- The Washington Times - Sunday, April 16, 2006

Christian worshippers filled area churches yesterday to celebrate Easter, drawn by the springlike weather that for many symbolized life returning to nature and to Jesus Christ, whom they believe arose after being crucified more than 2,000 years ago.

One of the biggest turnouts was at the Basilica of the National Shrine of the Immaculate Conception in Northeast, where more than 4,200 worshippers filled the pews and stood shoulder to shoulder in the long aisles from noon until nearly 2 p.m.

They were welcomed and thanked by Cardinal Theodore E. McCarrick, the archbishop of Washington, who performed the service and urged them to attend Mass every Sunday.

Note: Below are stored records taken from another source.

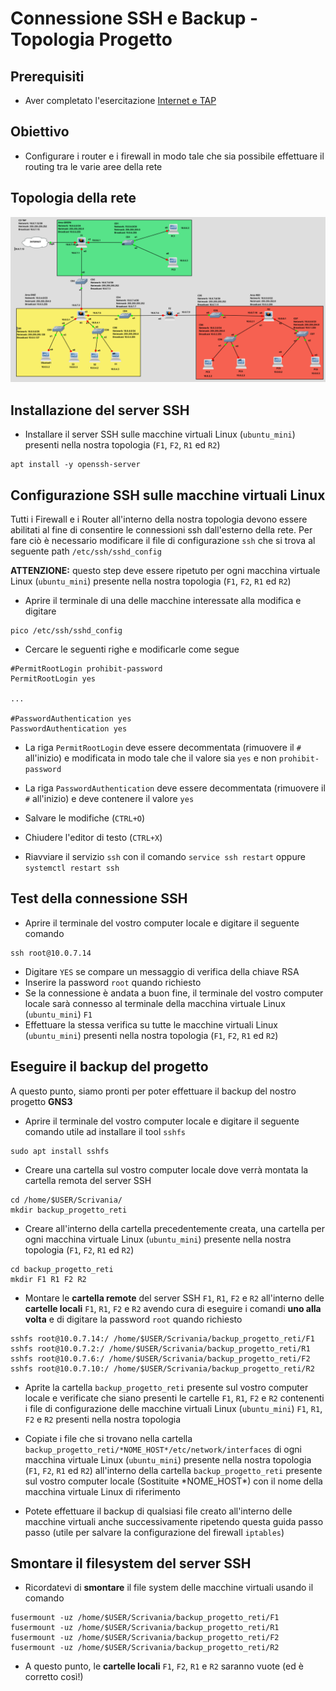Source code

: # Connessione SSH e Backup - Topologia Progetto

## Prerequisiti
- Aver completato l'esercitazione [Internet e TAP](https://github.com/fpacenza/Fondamenti-di-Reti-e-Sicurezza-Informatica/tree/main/Internet%20e%20TAP)

## Obiettivo
- Configurare i router e i firewall in modo tale che sia possibile effettuare il routing tra le varie aree della rete

## Topologia della rete
![alt text](https://github.com/fpacenza/Fondamenti-di-Reti-e-Sicurezza-Informatica/blob/main/Routing/project_topology_gns3.png?raw=true)


## Installazione del server SSH
- Installare il server SSH sulle macchine virtuali Linux (`ubuntu_mini`) presenti nella nostra topologia (`F1`, `F2`, `R1` ed `R2`)
```console
apt install -y openssh-server
```

## Configurazione SSH sulle macchine virtuali Linux
Tutti i Firewall e i Router all'interno della nostra topologia devono essere abilitati al fine di consentire le connessioni ssh dall'esterno della rete. Per fare ciò è necessario modificare il file di configurazione `ssh` che si trova al seguente path `/etc/ssh/sshd_config`

**ATTENZIONE:** questo step deve essere ripetuto per ogni macchina virtuale Linux (`ubuntu_mini`) presente nella nostra topologia (`F1`, `F2`, `R1` ed `R2`)
- Aprire il terminale di una delle macchine interessate alla modifica e digitare 
```console
pico /etc/ssh/sshd_config
```

- Cercare le seguenti righe e modificarle come segue
```console
#PermitRootLogin prohibit-password
PermitRootLogin yes

...

#PasswordAuthentication yes
PasswordAuthentication yes
```
- La riga `PermitRootLogin` deve essere decommentata (rimuovere il `#` all'inizio) e modificata in modo tale che il valore sia `yes` e non `prohibit-password`
- La riga `PasswordAuthentication` deve essere decommentata (rimuovere il `#` all'inizio) e deve contenere il valore `yes`

- Salvare le modifiche (`CTRL+O`)
- Chiudere l'editor di testo (`CTRL+X`)
- Riavviare il servizio `ssh` con il comando `service ssh restart` oppure `systemctl restart ssh`

## Test della connessione SSH
- Aprire il terminale del vostro computer locale e digitare il seguente comando
```console
ssh root@10.0.7.14
```
- Digitare `YES` se compare un messaggio di verifica della chiave RSA
- Inserire la password `root` quando richiesto
- Se la connessione è andata a buon fine, il terminale del vostro computer locale sarà connesso al terminale della macchina virtuale Linux (`ubuntu_mini`) `F1`
- Effettuare la stessa verifica su tutte le macchine virtuali Linux (`ubuntu_mini`) presenti nella nostra topologia (`F1`, `F2`, `R1` ed `R2`)


## Eseguire il backup del progetto
A questo punto, siamo pronti per poter effettuare il backup del nostro progetto **GNS3**

- Aprire il terminale del vostro computer locale e digitare il seguente comando utile ad installare il tool `sshfs`
```console
sudo apt install sshfs
```
- Creare una cartella sul vostro computer locale dove verrà montata la cartella remota del server SSH

```console
cd /home/$USER/Scrivania/
mkdir backup_progetto_reti
```

- Creare all'interno della cartella precedentemente creata, una cartella per ogni macchina virtuale Linux (`ubuntu_mini`) presente nella nostra topologia (`F1`, `F2`, `R1` ed `R2`)
```console
cd backup_progetto_reti
mkdir F1 R1 F2 R2
```

- Montare le **cartella remote** del server SSH `F1`, `R1`, `F2` e `R2` all'interno delle **cartelle locali** `F1`, `R1`, `F2` e `R2` avendo cura di eseguire i comandi **uno alla volta** e di digitare la password `root` quando richiesto
```console
sshfs root@10.0.7.14:/ /home/$USER/Scrivania/backup_progetto_reti/F1
sshfs root@10.0.7.2:/ /home/$USER/Scrivania/backup_progetto_reti/R1
sshfs root@10.0.7.6:/ /home/$USER/Scrivania/backup_progetto_reti/F2
sshfs root@10.0.7.10:/ /home/$USER/Scrivania/backup_progetto_reti/R2
```

- Aprite la cartella `backup_progetto_reti` presente sul vostro computer locale e verificate che siano presenti le cartelle `F1`, `R1`, `F2` e `R2` contenenti i file di configurazione delle macchine virtuali Linux (`ubuntu_mini`) `F1`, `R1`, `F2` e `R2` presenti nella nostra topologia

- Copiate i file che si trovano nella cartella `backup_progetto_reti/*NOME_HOST*/etc/network/interfaces` di ogni macchina virtuale Linux (`ubuntu_mini`) presente nella nostra topologia (`F1`, `F2`, `R1` ed `R2`) all'interno della cartella `backup_progetto_reti` presente sul vostro computer locale (Sostituite \*NOME_HOST\*) con il nome della macchina virtuale Linux di riferimento

- Potete effettuare il backup di qualsiasi file creato all'interno delle macchine virtuali anche successivamente ripetendo questa guida passo passo (utile per salvare la configurazione del firewall `iptables`)

## Smontare il filesystem del server SSH
- Ricordatevi di **smontare** il file system delle macchine virtuali usando il comando
```console
fusermount -uz /home/$USER/Scrivania/backup_progetto_reti/F1
fusermount -uz /home/$USER/Scrivania/backup_progetto_reti/R1
fusermount -uz /home/$USER/Scrivania/backup_progetto_reti/F2
fusermount -uz /home/$USER/Scrivania/backup_progetto_reti/R2
```
- A questo punto, le **cartelle locali** `F1`, `F2`, `R1` e `R2` saranno vuote (ed è corretto così!)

The cardinal also held a packed 10 a.m. service at the Cathedral of St. Matthew on Rhode Island Avenue Northwest and later one for Spanish-speaking followers.

Thousands also attended services at Washington National Cathedral in Northwest and a sunrise service on the steps of the Lincoln Memorial that was sponsored by the Capital Church in Vienna, Va.

Many of those who attended services for Easter, among the holiest of Christian holidays, left their jeans and sneakers at home for suits and pastel-colored dresses. Little girls wore frilly dresses and bonnets while little boys wore jackets and neckties.

Cardinal McCarrick, who postponed his retirement upon the urging of the Vatican last year when he celebrated his 75th birthday, enjoyed telling a story about children who he asked to explain the meaning of Easter.

“A young man said Easter means winter is over,” the cardinal said.

“I asked a little girl, and she said: ‘Jesus is not dead any more,’” he said. The cardinal agreed, emphasizing that Jesus returned to life three days after he was crucified.

Cardinal McCarrick, who recently urged national officials to devise a peaceful policy for United States immigration problems, asked yesterday that gentleness and love be used to deal with international problems.

“We cannot see with eyes of faces,” he said. “But we see with eyes of faith.”

The service ended after priests walked through the shrine, sprinkling holy water on those attending.

Chief Charles H. Ramsey of the Metropolitan Police Department attended the service at the shrine but went largely unnoticed because he wore a suit and tie instead of a police uniform.

The night before Easter, about 1,200 people were baptized as Catholics and took Holy Communion. The Archdiocese of Washington has about 560,000 members.